Lori Drew verdict finally overturned

I wrote extensively in Chapter 8 of The Laws of Disruption about the madness of prosecuting Lori Drew, a Missouri woman, for her participation in a cruel MySpace hoax that contributed to the suicide of a 13 year-old girl named Megan Meier. Drew’s behavior aside, the decision by federal prosecutors to charge her under the Computer Fraud and Abuse Act was a cynical effort to appease an angry mob of bloggers and news media who wanted to see blood spilled. The judge, who for dubious reasons of his own allowed the case to go to the jury, signalled a few months ago that he was going to grant a defense motion to overturn the verdict, which he has has now done.

As the old legal adage goes, hard cases make bad law. Had the jury’s verdict stood, federal prosecutors would have found themselves with the awesome power to treat any violation of the Terms of Service of any private website as a federal crime, limited only by the wise application of prosecutorial discretion, which the Drew case itself amply demonstrated to be a virtue best honored in the breach.

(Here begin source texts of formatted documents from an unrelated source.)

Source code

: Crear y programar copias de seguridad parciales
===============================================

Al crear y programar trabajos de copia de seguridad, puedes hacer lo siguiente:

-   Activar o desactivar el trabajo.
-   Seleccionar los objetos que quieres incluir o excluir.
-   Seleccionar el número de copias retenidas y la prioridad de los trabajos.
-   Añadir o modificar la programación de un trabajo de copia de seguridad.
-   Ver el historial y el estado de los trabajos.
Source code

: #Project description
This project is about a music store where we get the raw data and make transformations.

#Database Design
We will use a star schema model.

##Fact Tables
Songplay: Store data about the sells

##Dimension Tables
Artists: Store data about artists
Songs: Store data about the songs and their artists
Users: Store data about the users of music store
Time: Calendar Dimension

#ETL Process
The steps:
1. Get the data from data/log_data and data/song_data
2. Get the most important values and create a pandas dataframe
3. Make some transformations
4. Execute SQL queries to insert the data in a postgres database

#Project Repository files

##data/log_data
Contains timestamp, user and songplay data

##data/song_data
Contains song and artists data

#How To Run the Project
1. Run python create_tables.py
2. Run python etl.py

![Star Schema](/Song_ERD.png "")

(Not to get into the details of messy facts, but most of the nasty behavior was perpetrated not by Drew but by an 18 year-old part-time employee of her home-based business, who received immunity for cooperating with the prosecution. Drew hadn’t even been the one who clicked on the “I Agree” for the MySpace Terms of Service, as if anyone believes that doing so signals understanding let alone ability to comply. The jury foreperson, after the case, made clear that their chief objection to Drew was her failure to adequately parent her own 13 year-old daughter, the other mastermind behind the hoax. If only that were a crime…)

Drew’s ultimate acquittal was never in serious doubt. But in the meantime, recognizing the lack of any real law she or her teenage co-conspirators had broken, the Missouri legislature weighed in with an idiotic anti-“cyberbulling” statute known of course as “Megan’s Law,” which is now being tested, as reported last week by CNET’s Lance Whitney. The law criminalizes the use of the phone or Internet by someone 21 years old or over to cause emotional distress to someone 17 or under. Garden-variety bullying by one’s peers and, one presumes, emotional distress inflicted by parents are still perfectly legal. In the test case, a 40 year-old woman is being charged for posting a fake personal ad on behalf of a teenage girl. The defendant faces up to four years in prison.

It doesn’t take a genius or a crystal ball to see that Megan’s Law will soon be declared unconstitutional on First Amendment grounds. Which the Missouri legislature undoubtedly knew. But passing stupid laws that appease angry mobs is easy, especially when hypocritical legislators can all rely on “activist” judges to overturn them.